Have you ever searched for something like “sneaks” on your favorite online store and been surprised when nothing shows up in the results? This is a common (and disappointing) experience many users have when performing a keyword search on a website or app that isn’t specifically a search engine. 

We tend to think site search should work like it does on websites like Google – automatically connecting concepts and showing us useful, relevant results. But many search tools work by matching the exact words we type to content word-for-word. So, without an exact keyword match, your search for “sneaks” may come up with nothing in the search results. While matching the exact phrase to the right content – in this case a product description – yields good results, it often means you won’t find related or similar content. 
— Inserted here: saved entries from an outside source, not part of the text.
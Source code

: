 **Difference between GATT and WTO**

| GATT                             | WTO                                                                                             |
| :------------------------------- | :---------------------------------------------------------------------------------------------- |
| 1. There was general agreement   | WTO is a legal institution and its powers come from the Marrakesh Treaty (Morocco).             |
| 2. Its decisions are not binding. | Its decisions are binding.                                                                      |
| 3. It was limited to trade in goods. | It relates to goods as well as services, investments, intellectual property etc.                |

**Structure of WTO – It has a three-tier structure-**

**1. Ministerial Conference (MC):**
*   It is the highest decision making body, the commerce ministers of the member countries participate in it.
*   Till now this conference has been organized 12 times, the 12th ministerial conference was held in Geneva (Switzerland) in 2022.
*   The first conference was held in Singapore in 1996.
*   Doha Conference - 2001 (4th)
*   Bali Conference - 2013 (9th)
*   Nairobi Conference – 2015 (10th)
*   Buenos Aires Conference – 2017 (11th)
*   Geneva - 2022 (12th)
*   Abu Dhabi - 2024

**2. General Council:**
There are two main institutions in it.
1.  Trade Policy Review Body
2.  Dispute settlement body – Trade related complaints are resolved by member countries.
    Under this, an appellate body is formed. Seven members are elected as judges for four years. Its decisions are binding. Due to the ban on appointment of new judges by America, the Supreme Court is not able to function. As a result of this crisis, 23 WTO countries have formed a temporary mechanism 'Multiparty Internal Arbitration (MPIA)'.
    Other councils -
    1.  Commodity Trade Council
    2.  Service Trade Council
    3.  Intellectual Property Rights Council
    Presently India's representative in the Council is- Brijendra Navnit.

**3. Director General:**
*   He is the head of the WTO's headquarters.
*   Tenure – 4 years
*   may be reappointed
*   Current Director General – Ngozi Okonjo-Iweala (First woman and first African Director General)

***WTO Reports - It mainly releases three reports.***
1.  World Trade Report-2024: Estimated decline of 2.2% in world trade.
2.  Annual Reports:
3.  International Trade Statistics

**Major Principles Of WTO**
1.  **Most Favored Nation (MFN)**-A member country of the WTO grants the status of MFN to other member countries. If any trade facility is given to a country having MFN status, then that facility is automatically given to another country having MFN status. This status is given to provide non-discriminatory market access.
Enter keyword stemming – the process of relating words to their base or “root” so searches connect concepts more intelligently. By implementing stemming, sites can deliver results more akin to Google, where a search for “sneaks” surfaces results that may include sneakers, running shoes, and slippers. 
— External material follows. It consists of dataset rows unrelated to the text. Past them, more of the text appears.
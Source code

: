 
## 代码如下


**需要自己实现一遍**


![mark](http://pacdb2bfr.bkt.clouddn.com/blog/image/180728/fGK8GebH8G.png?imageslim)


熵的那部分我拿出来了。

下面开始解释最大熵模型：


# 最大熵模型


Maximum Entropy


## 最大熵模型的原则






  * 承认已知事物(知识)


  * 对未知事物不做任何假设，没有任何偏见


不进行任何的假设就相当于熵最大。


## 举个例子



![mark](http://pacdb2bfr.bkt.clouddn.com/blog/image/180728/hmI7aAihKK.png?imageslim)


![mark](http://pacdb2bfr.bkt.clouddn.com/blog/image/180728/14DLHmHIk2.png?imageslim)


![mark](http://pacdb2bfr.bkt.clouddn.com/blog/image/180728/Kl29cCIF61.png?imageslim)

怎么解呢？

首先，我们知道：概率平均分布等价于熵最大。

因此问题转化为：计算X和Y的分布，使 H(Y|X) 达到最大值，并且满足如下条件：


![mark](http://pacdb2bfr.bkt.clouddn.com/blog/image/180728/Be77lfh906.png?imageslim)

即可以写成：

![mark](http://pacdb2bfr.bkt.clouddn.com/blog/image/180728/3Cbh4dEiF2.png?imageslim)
In this post, we’ll unpack how stemming works and why integrating it into your website can improve search relevance and content discovery for your visitors.

What is Keyword Stemming and Why Does It Matter?

Stemming is the process of reducing words down to their base or “root” form. For example, Coveo’s search engine stems the words “search,” “searching,” and “searched” to the common root word “search.”

A keyword stemming example.
A keyword stemming example. 

Stemming matters for digital experiences because it allows queries to match documents that may not contain the exact keyword searched, but do contain variations of that root word. 

Coveo’s keyword stemming feature currently applies to words with four or more characters. It works by expanding the query variations of the root word, but also terms that are semantically relevant. 

This query expansion connects concepts in a relevant yet broader way. Without stemming enabled, a search is very rigid, with the system looking only for precise words or phrases matched exactly. 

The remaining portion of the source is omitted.